▶ TASK INPUTS
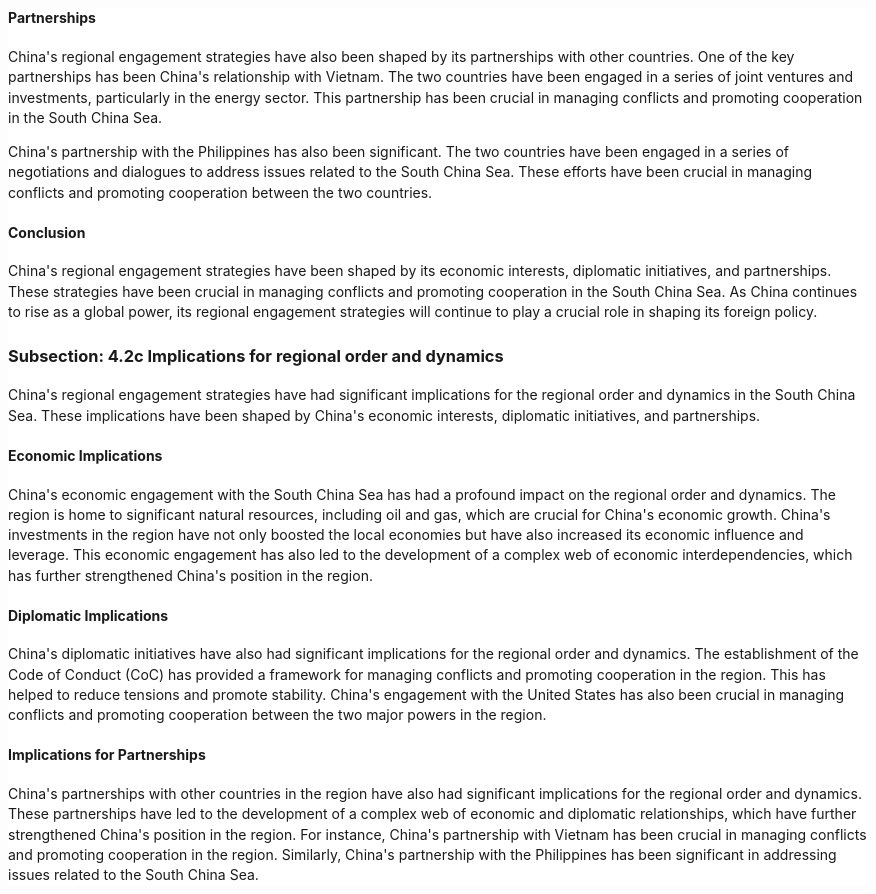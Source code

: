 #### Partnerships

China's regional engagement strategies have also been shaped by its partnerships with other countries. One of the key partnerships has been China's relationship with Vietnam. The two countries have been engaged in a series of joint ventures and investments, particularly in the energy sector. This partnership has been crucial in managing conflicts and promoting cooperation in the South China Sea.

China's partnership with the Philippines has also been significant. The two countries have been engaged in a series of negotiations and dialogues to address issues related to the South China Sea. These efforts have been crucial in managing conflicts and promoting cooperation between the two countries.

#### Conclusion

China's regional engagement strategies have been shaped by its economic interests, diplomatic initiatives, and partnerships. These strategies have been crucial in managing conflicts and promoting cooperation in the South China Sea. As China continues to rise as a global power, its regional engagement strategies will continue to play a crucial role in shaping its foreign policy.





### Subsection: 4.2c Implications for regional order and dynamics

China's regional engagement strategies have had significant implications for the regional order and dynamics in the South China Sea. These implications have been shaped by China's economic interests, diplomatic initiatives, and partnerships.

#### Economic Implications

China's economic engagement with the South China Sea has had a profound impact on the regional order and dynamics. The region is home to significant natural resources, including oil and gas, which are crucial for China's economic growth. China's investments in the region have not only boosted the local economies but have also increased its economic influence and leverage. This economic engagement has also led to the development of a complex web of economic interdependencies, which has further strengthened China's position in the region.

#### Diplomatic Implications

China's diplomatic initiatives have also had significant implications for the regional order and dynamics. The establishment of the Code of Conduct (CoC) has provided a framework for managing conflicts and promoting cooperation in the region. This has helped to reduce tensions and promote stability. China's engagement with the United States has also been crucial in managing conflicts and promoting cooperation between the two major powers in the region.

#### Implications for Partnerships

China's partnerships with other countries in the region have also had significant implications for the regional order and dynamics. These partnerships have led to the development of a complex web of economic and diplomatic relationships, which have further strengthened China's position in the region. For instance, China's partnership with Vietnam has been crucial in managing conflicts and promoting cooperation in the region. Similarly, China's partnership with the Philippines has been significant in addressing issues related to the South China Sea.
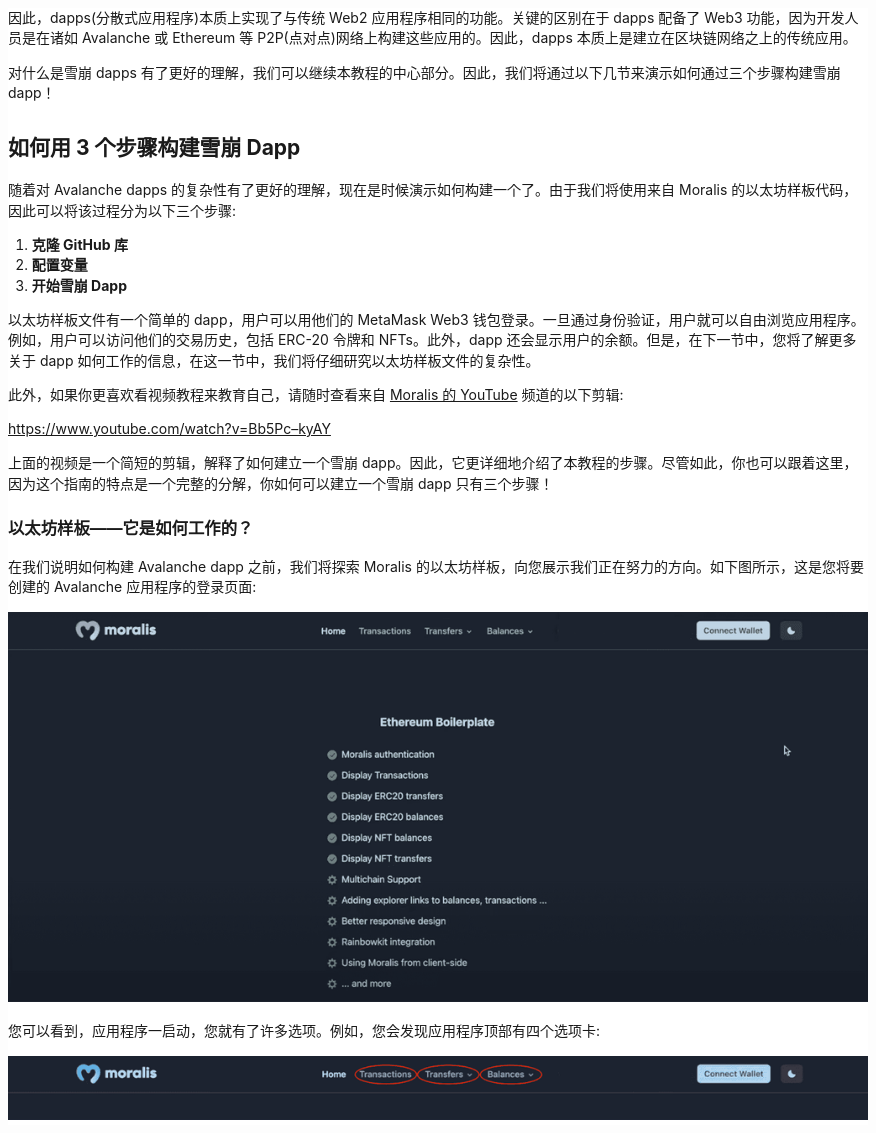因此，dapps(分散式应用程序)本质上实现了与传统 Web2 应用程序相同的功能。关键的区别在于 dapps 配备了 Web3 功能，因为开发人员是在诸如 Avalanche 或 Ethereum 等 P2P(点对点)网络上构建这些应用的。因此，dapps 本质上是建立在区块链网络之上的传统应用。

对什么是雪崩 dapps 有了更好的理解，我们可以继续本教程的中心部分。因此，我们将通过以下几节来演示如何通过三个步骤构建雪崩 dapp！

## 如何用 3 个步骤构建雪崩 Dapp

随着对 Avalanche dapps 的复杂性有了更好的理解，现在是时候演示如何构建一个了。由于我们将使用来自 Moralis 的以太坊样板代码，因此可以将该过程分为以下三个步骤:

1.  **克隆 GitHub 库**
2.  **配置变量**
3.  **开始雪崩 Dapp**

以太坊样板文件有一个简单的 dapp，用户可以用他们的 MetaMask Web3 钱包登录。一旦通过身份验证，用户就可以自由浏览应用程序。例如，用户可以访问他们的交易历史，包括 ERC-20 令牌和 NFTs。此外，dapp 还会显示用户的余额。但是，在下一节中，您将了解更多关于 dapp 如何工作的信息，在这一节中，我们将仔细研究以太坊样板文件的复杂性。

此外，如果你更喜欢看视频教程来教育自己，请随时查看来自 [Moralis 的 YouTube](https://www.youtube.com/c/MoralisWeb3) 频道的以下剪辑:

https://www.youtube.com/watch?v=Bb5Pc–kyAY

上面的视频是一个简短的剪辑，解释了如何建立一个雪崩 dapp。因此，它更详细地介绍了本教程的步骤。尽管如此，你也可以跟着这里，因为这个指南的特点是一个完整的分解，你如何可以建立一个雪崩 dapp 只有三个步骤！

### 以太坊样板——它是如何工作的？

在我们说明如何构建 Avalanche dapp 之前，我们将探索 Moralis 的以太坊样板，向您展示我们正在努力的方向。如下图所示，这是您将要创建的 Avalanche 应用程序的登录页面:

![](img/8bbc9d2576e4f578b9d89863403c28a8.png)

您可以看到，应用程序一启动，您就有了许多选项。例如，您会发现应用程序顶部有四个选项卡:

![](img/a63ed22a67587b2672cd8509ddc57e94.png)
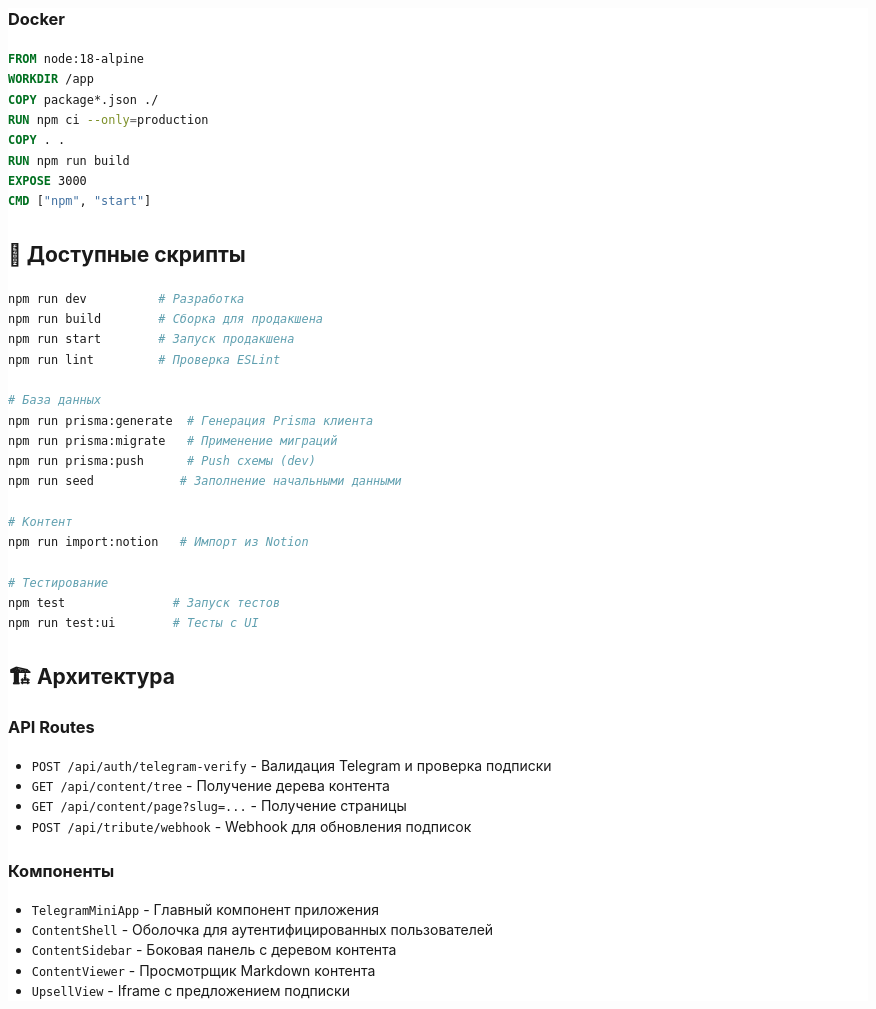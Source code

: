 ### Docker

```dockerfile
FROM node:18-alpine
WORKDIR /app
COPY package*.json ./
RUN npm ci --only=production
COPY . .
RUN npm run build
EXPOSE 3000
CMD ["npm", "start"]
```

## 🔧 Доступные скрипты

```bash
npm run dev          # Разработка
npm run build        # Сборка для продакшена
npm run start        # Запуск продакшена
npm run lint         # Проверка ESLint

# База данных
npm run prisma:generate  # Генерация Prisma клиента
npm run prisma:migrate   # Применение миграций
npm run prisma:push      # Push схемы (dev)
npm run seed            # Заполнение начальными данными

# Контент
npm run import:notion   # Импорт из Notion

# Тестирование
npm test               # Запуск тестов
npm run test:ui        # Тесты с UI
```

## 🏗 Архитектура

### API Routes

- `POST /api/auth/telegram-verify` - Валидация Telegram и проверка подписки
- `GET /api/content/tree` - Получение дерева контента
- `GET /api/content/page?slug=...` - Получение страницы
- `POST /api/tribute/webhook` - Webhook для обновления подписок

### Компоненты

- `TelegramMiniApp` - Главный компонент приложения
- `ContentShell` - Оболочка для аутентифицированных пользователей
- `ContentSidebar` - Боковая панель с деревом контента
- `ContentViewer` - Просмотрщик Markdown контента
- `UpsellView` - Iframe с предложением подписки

▶ WORK INSTRUCTION
Across the entries, how many lines hold the word "POST"? Say only the number.

▶ COMPLETED EXERCISE
2